(Entries taken from a collection)
::::::
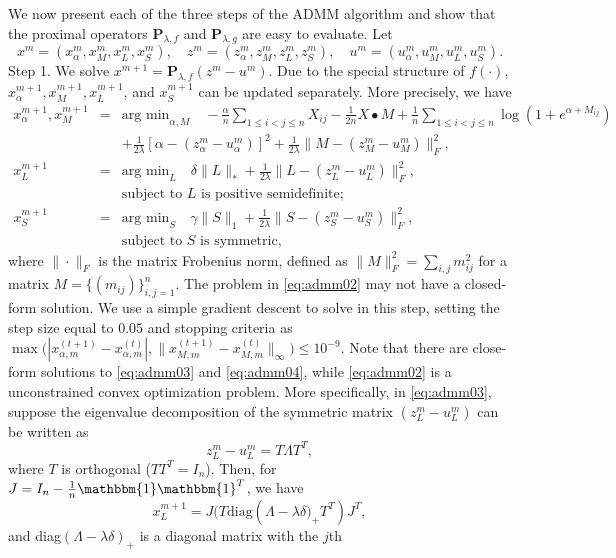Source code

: \documentclass[AMS,STIX1COL]{WileyNJD-v2}
\begin{document}
{We now present each of the three steps of the ADMM algorithm and show that the proximal
operators $\mathbf{P}_{\lambda,f}$ and $\mathbf{P}_{\lambda,g}$ are easy to evaluate.
Let
$$
x^m = (x^m_\alpha, x^m_M, x^m_L, x^m_S), \quad
z^m = (z^m_\alpha, z^m_M, z^m_L, z^m_S), \quad
u^m = (u^m_\alpha, u^m_M, u^m_L, u^m_S).
$$
Step 1. We solve $x^{m+1} = \mathbf{P}_{\lambda,f}(z^m - u^m)$.
Due to the special structure of $f(\cdot)$,
$x^{m+1}_\alpha, x^{m+1}_M, x^{m+1}_L$, and $x^{m+1}_S$
can be updated separately.
More precisely, we have
\begin{eqnarray}
x^{m+1}_\alpha, x^{m+1}_M &=& \mbox{arg min}_{\alpha, M} \quad
-\frac{\alpha}{n} \sum_{1\le i< j\le n}X_{ij}
-\frac{1}{2n} X \bullet M
+ \frac{1}{n} \sum_{1\le i<j\le n} \log \left(1 + e^{\alpha + M_{ij}}\right) \nonumber \\
&& + \frac{1}{2\lambda}\left[\alpha - (z^m_\alpha - u^m_\alpha)\right]^2
+ \frac{1}{2\lambda}\|M - (z^m_M - u^m_M)\|^2_F, \label{eq:admm02} \\
x^{m+1}_L &=& \mbox{arg min}_{ L} \quad \delta \|L\|_\ast
+ \frac{1}{2\lambda}\|L - (z^m_L - u^m_L)\|^2_F,\label{eq:admm03}
\\
&& \mbox{subject to $L$ is positive semidefinite;} \nonumber \\
x^{m+1}_S &=& \mbox{arg min}_{ S} \quad  \gamma \|S\|_1
+ \frac{1}{2\lambda}\|S - (z^m_S - u^m_S)\|^2_F,
\label{eq:admm04}
\\
&& \mbox{subject to $S$ is symmetric,} \nonumber
\end{eqnarray}
where $\|\cdot\|_F$ is the matrix Frobenius norm, defined as
$\|M\|^2_F = \sum_{i,j} m^2_{ij}$ for a matrix $M = \{(m_{ij})\}_{i,j=1}^{n}$.
The problem in \eqref{eq:admm02} may not have a closed-form solution.
We use a simple gradient descent to solve in this step, setting the step size equal to $0.05$ and stopping criteria as $\max\big(|x_{\alpha,m}^{(t+1)}-x_{\alpha,m}^{(t)}|,\|x_{M,m}^{(t+1)}-x_{M,m}^{(t)}\|_{\infty}\big) \leq 10^{-9}$.
Note that there are close-form solutions to \eqref{eq:admm03} and \eqref{eq:admm04}, while \eqref{eq:admm02} is a unconstrained convex optimization problem.
More specifically, in \eqref{eq:admm03}, suppose the eigenvalue decomposition of the symmetric matrix $(z^m_L - u^m_L)$ can be written as
$$
z^m_L - u^m_L = T \Lambda T^T,
$$
where $T$ is orthogonal ($T T^T = I_n$). Then, for $J=I_{n}-\frac{1}{n}\mathbbm{1}\mathbbm{1}^T$, we have
$$
x^{m+1}_L = J \big(T \mbox{diag}(\Lambda-\lambda \delta\big)_+ T^T)J^{T},
$$
and diag$(\Lambda-\lambda \delta)_+$ is a diagonal matrix with the $j$th
}
\end{document}

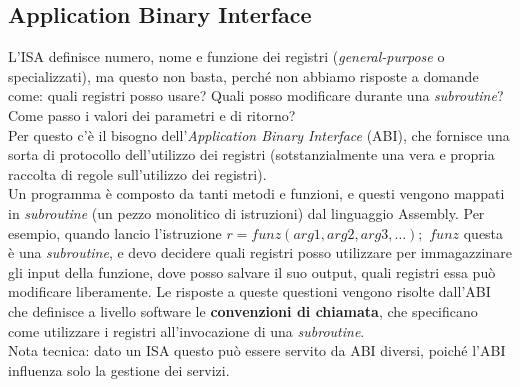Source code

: \documentclass[class=book, crop=false]{standalone}
\begin{document}
\subsection{Application Binary Interface}
L'ISA definisce numero, nome e funzione dei registri (\emph{general-purpose} o  specializzati), ma questo non basta, perché non abbiamo risposte a domande come: quali registri posso usare? Quali posso modificare durante una \emph{subroutine}? Come passo i valori dei parametri e di ritorno?\\
Per questo c’è il bisogno dell'\emph{Application Binary Interface} (ABI), che fornisce una sorta di protocollo dell’utilizzo dei registri (sotstanzialmente una vera e propria raccolta di regole sull’utilizzo dei registri).\\
Un programma è composto da tanti metodi e funzioni, e questi vengono mappati in \emph{subroutine} (un pezzo monolitico di istruzioni) dal linguaggio Assembly.
Per esempio, quando lancio l’istruzione $r=funz(arg1, arg2, arg3, …);$ $funz$ questa è una \emph{subroutine}, e devo decidere quali registri posso utilizzare per immagazzinare gli input della funzione, dove posso salvare il suo output, quali registri essa può modificare liberamente. Le risposte a queste questioni vengono risolte dall’ABI che definisce a livello software le \textbf{convenzioni di chiamata}, che specificano come utilizzare i registri all’invocazione di una \emph{subroutine}.\\
Nota tecnica: dato un ISA questo può essere servito da ABI diversi, poiché l’ABI influenza solo la gestione dei servizi.
\end{document}
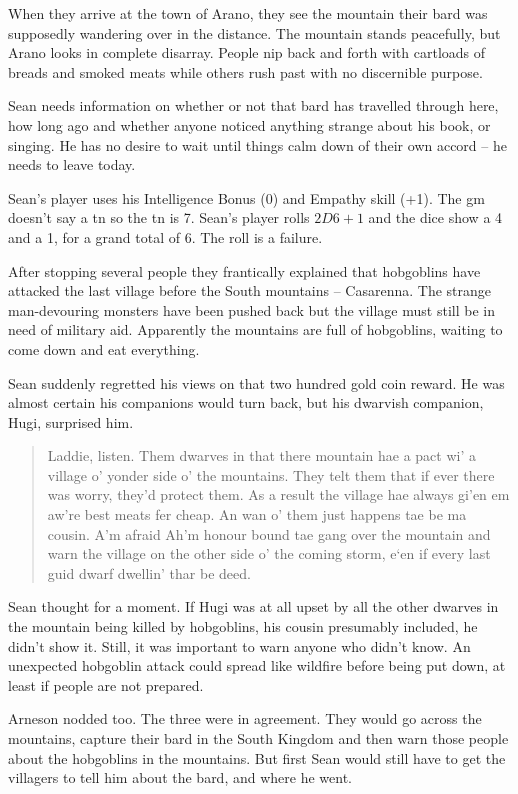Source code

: \begin{exampletext}

When they arrive at the town of Arano, they see the mountain their bard was supposedly wandering over in the distance.
The mountain stands peacefully, but Arano looks in complete disarray.
People nip back and forth with cartloads of breads and smoked meats while others rush past with no discernible purpose.

Sean needs information on whether or not that bard has travelled through here, how long ago and whether anyone noticed anything strange about his book, or singing.
He has no desire to wait until things calm down of their own accord -- he needs to leave today.

Sean's player uses his Intelligence Bonus (0) and Empathy \gls{skill} (+1).
The \gls{gm} doesn't say a \gls{tn} so the \gls{tn} is 7.
Sean's player rolls $2D6+1$ and the dice show a 4 and a 1, for a grand total of 6.
The roll is a failure.

After stopping several people they frantically explained that hobgoblins have attacked the last village before the South mountains -- Casarenna.
The strange man-devouring monsters have been pushed back but the village must still be in need of military aid.
Apparently the mountains are full of hobgoblins, waiting to come down and eat everything.

Sean suddenly regretted his views on that two hundred gold coin reward.
He was almost certain his companions would turn back, but his dwarvish companion, Hugi, surprised him.

  \begin{quotation}
  Laddie, listen.
  Them dwarves in that there mountain hae a pact wi' a village o' yonder side o' the mountains.
  They telt them that if ever there was worry, they'd protect them.
  As a result the village hae always gi'en em aw're best meats fer cheap.
  An wan o' them just happens tae be ma cousin.
  A'm afraid Ah'm honour bound tae gang over the mountain and warn the village on the other side o' the coming storm, e`en if every last guid dwarf dwellin' thar be deed.
  \end{quotation}

Sean thought for a moment.
If Hugi was at all upset by all the other dwarves in the mountain being killed by hobgoblins, his cousin presumably included, he didn't show it.
Still, it was important to warn anyone who didn't know.
An unexpected hobgoblin attack could spread like wildfire before being put down, at least if people are not prepared.

Arneson nodded too.
The three were in agreement.
They would go across the mountains, capture their bard in the South Kingdom and then warn those people about the hobgoblins in the mountains.
But first Sean would still have to get the villagers to tell him about the bard, and where he went.
\end{exampletext}

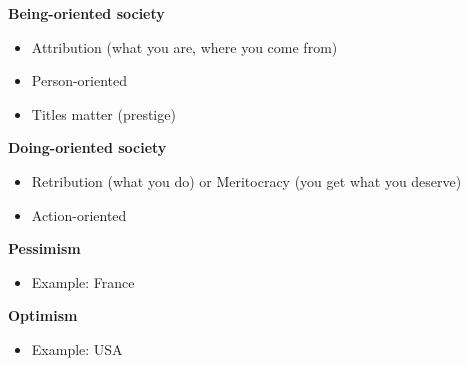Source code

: \documentclass[11pt,a4paper,oneside,french,svgnames]{report}
\begin{document}
\begin{center}
\begin{minipage}[t]{.49\textwidth}
\centering\textbf{Being-oriented society}\\
  \begin{itemize}
    \item Attribution (what you are, where you come from)
    \item Person-oriented
    \item Titles matter (prestige)
  \end{itemize}
\end{minipage}
\begin{minipage}[t]{.49\textwidth}
\centering\textbf{Doing-oriented society}\\
  \begin{itemize}
    \item Retribution (what you do) or Meritocracy (you get what you deserve)
    \item Action-oriented
  \end{itemize}
\end{minipage}

\begin{minipage}[t]{.49\textwidth}
\centering\textbf{Pessimism}\\
  \begin{itemize}
    \item Example: France
  \end{itemize}
\end{minipage}
\begin{minipage}[t]{.49\textwidth}
\centering\textbf{Optimism}\\
  \begin{itemize}
    \item Example: USA
  \end{itemize}
\end{minipage}


\end{center}
\end{document}
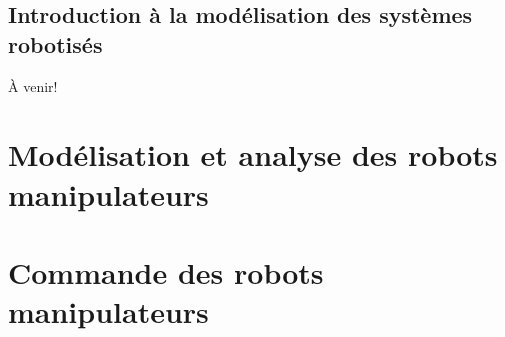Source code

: \documentclass[letterpaper,oneside,french]{book}
\begin{document}

\setcounter{tocdepth}{0}\noptcrule
{\hypersetup{linkcolor=black}
\doparttoc[n]
\tableofcontents
\newpage
}


\chapter{Introduction à la modélisation des systèmes robotisés} À venir!


\part{Modélisation et analyse des robots manipulateurs}
\label{sec:manip}
{\hypersetup{linkcolor=black}
\parttoc
}

% 
% 
% 
% 
% 
% 
% 

\part{Commande des robots manipulateurs}
\label{sec:manip_control}
{\hypersetup{linkcolor=black}
\parttoc
}


% 
% 
% 

\end{document}
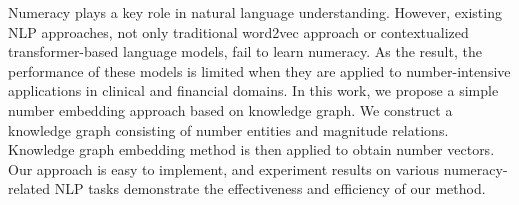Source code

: Numeracy plays a key role in natural language understanding. However, existing NLP approaches, not only traditional word2vec approach or contextualized transformer-based language models, fail to learn numeracy. As the result, the performance of these models is limited when they are applied to number-intensive applications in clinical and financial domains. In this work, we propose a simple number embedding approach based on knowledge graph. We construct a knowledge graph consisting of number entities and magnitude relations. Knowledge graph embedding method is then applied to obtain number vectors. Our approach is  easy to implement, and experiment results on various numeracy-related NLP tasks demonstrate the effectiveness and efficiency of our method.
::::::
Assigned task:
What lines above mention "subject"? Copy each one.

Answer box:
&& \mbox{subject to $L$ is positive semidefinite;} \nonumber \\
&& \mbox{subject to $S$ is symmetric,} \nonumber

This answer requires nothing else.